[Saved entries]
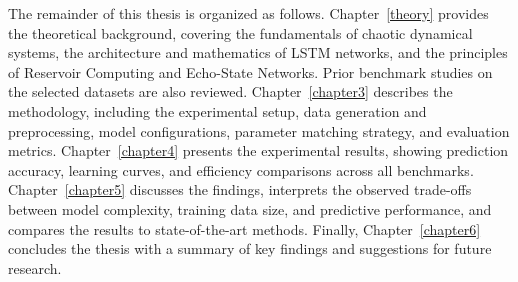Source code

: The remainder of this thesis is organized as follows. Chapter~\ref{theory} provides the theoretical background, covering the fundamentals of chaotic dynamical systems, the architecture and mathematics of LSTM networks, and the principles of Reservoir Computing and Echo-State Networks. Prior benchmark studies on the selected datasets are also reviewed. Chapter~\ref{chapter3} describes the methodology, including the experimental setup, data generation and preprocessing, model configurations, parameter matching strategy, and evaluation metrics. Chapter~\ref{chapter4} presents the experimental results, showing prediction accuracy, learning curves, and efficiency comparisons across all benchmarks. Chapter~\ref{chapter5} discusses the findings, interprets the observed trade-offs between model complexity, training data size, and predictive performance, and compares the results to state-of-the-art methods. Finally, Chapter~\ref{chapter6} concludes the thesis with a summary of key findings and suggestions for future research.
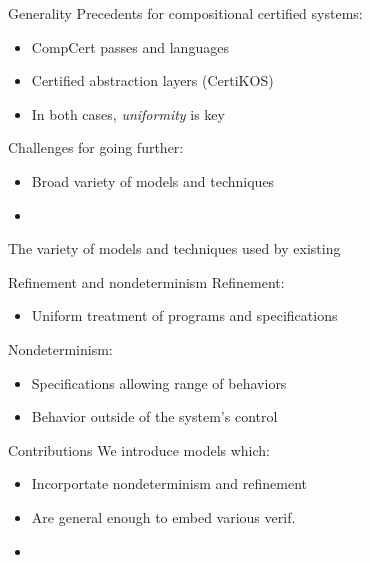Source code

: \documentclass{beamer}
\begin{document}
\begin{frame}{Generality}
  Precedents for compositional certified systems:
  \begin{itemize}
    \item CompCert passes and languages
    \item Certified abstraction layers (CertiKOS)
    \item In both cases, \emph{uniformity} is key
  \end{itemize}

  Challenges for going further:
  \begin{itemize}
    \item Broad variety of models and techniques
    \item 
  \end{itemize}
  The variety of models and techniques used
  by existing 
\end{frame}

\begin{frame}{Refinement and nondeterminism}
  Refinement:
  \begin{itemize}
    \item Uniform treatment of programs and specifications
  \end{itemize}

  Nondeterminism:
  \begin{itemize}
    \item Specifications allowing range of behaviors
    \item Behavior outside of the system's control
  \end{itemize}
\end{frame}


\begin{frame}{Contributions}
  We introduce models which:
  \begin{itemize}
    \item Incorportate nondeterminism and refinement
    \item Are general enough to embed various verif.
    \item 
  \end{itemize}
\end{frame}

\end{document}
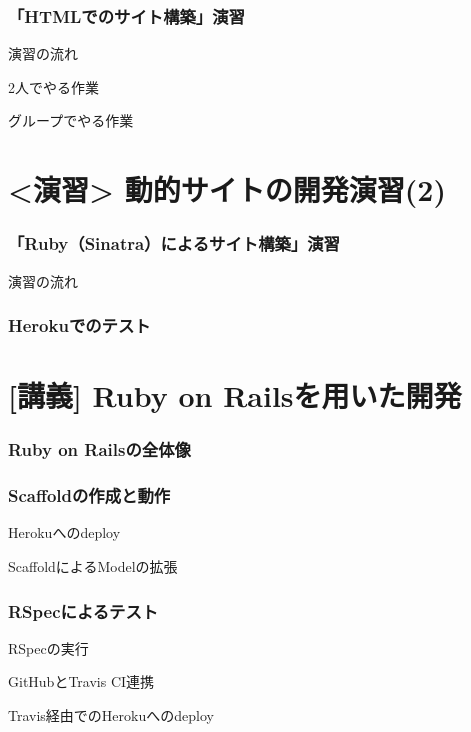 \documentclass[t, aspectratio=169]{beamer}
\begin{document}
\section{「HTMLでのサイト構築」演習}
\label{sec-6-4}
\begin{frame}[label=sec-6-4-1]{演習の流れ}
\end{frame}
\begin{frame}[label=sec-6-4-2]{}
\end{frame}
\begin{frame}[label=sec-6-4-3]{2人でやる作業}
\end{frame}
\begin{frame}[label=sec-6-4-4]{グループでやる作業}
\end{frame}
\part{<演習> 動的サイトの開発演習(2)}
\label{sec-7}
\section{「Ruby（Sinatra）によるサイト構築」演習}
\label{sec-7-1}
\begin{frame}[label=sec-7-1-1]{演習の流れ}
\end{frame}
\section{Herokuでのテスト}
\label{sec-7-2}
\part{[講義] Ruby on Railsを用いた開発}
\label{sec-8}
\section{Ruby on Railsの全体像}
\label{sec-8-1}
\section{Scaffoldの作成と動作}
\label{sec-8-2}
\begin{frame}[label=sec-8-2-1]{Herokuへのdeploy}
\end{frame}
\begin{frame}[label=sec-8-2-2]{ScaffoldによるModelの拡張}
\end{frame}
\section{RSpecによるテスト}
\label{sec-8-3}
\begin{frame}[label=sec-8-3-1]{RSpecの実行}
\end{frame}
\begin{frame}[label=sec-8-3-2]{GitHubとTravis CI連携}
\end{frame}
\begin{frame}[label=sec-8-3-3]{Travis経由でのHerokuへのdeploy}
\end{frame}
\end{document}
--
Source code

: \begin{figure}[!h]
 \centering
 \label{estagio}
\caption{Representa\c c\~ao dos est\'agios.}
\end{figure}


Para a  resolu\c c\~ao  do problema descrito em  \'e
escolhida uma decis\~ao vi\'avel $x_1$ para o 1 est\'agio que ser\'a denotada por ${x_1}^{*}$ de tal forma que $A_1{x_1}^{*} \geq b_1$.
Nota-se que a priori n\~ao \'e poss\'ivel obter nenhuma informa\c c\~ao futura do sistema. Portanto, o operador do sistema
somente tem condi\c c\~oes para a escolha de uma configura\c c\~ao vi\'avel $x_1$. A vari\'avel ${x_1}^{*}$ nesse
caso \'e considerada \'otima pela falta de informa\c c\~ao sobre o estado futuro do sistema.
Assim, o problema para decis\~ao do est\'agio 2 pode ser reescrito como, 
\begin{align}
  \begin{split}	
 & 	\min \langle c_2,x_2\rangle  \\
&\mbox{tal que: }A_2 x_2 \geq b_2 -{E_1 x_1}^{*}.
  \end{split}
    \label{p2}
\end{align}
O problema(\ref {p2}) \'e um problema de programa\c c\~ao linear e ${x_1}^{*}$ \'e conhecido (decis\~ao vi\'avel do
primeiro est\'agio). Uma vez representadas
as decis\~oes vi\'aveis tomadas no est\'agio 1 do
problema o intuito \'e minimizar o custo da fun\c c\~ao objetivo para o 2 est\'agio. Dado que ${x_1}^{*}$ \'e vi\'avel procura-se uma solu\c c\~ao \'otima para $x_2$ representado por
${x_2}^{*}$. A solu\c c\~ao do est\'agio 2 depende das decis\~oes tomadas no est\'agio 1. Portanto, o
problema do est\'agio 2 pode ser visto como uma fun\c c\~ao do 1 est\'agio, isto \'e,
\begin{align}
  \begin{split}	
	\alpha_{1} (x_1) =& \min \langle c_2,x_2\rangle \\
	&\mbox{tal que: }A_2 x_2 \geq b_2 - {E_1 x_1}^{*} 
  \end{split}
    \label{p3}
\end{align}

EXERCISE PROMPT: Count how many lines in the data contain the word "pode". Reply with that number only.

ANSWER: 2